She lives in Paris and spoke to me in New York City.
Yasmina Reza: Late in the process of finishing my new book, Happy Are the Happy, I started looking for a title. I didn’t have one at that point, and I wasn’t sure what it would be. I only knew I didn’t want something that had to do with love or couples—two obvious themes of the book. I didn’t want something that alluded to the content so directly.
I was on a plane when the French phrase heureux les heureux, happy are the happy, came to mind. It seemed beautiful, and it occurred to me it might work as a title. But I couldn’t remember where I’d heard first it. I knew it was from Borges—that’s all. I wasn’t sure where the line originally appeared.
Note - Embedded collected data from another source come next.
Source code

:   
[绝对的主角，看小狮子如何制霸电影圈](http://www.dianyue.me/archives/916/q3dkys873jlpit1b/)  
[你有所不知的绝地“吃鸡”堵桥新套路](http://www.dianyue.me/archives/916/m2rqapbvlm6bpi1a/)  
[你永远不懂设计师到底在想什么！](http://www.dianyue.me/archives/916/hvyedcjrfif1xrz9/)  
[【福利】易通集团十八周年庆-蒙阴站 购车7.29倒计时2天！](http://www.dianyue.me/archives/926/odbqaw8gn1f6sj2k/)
So when I went home, I took all my Borges off the shelf. I went through, looking for the phrase. It found it by sheer luck. It’s from the last line of a poem, “Fragments of an Apocryphal Gospel,” which ends this way:
Happy are those who are beloved, and those who love, and those who are without love.
Happy are the happy.
It was exactly, precisely the subject of the book. Immediately I decided to take it as a title.
In English, “happy are the happy” is not as fantastic as it is in French (heureux les heureux), or in the original Spanish (feliz los felices). In English we have to add the “are” because, without a verb, the sentence doesn’t make grammatical sense. I prefer the Spanish sense “happy the happy,” which is the same in French. Except French is the best formulation, I think, because heureux also means lucky: Lucky are the happy. French is the only language that carries this additional connotation.
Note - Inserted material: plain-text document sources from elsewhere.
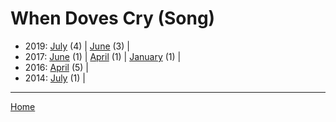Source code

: # When Doves Cry (Song)

  * 2019: 
      [July](./when-doves-cry-song-2019-07.md) (4) | 
      [June](./when-doves-cry-song-2019-06.md) (3) | 
  * 2017: 
      [June](./when-doves-cry-song-2017-06.md) (1) | 
      [April](./when-doves-cry-song-2017-04.md) (1) | 
      [January](./when-doves-cry-song-2017-01.md) (1) | 
  * 2016: 
      [April](./when-doves-cry-song-2016-04.md) (5) | 
  * 2014: 
      [July](./when-doves-cry-song-2014-07.md) (1) | 

----

[Home](../)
In any case, I love the way Borges ends the poem with this self-reflexive “happy are the happy.” The condition of being happy, in other words, can only be obtained by those who are happy. This is so paradoxical, so enigmatic, so Borges. You can turn that idea over and over in your mind.
Part of what Borges is saying, I think, is that happiness has nothing to do with external forces. Happiness is a disposition you have inside of you. It’s not the outside world—it’s you.
The sentiment is echoed in Voltaire’s Philosophical Dictionary: “It’s not the circumstances but what our soul is made of that makes us happy.”
In Happy Are the Happy, I enjoyed exploring my characters’ subjective perceptions about other people’s emotions. A struggling couple, for instance, looks with jealousy and annoyance on another pair who constantly display affection and seem to be the picture of conjugal bliss. Though I didn’t initially intend to write the book this way, the novel slowly reveals that the happy-seeming couple is, in fact, in great distress.
In some ways, it was challenging for me to write a book with so many different narrators. You must see your characters as other people see them, and then also explore how they feel inside. Yet this came naturally, too, in a way; this mingling of so many different voices. My background is in the theater. I’m a playwright. And when writing for the stage, you give every character their own voice to speak with. A play is a collection of first-person voices. There was something about this novel that felt close to the dramatic form, as I wrote from the point of view of both men and women, people of many different ages.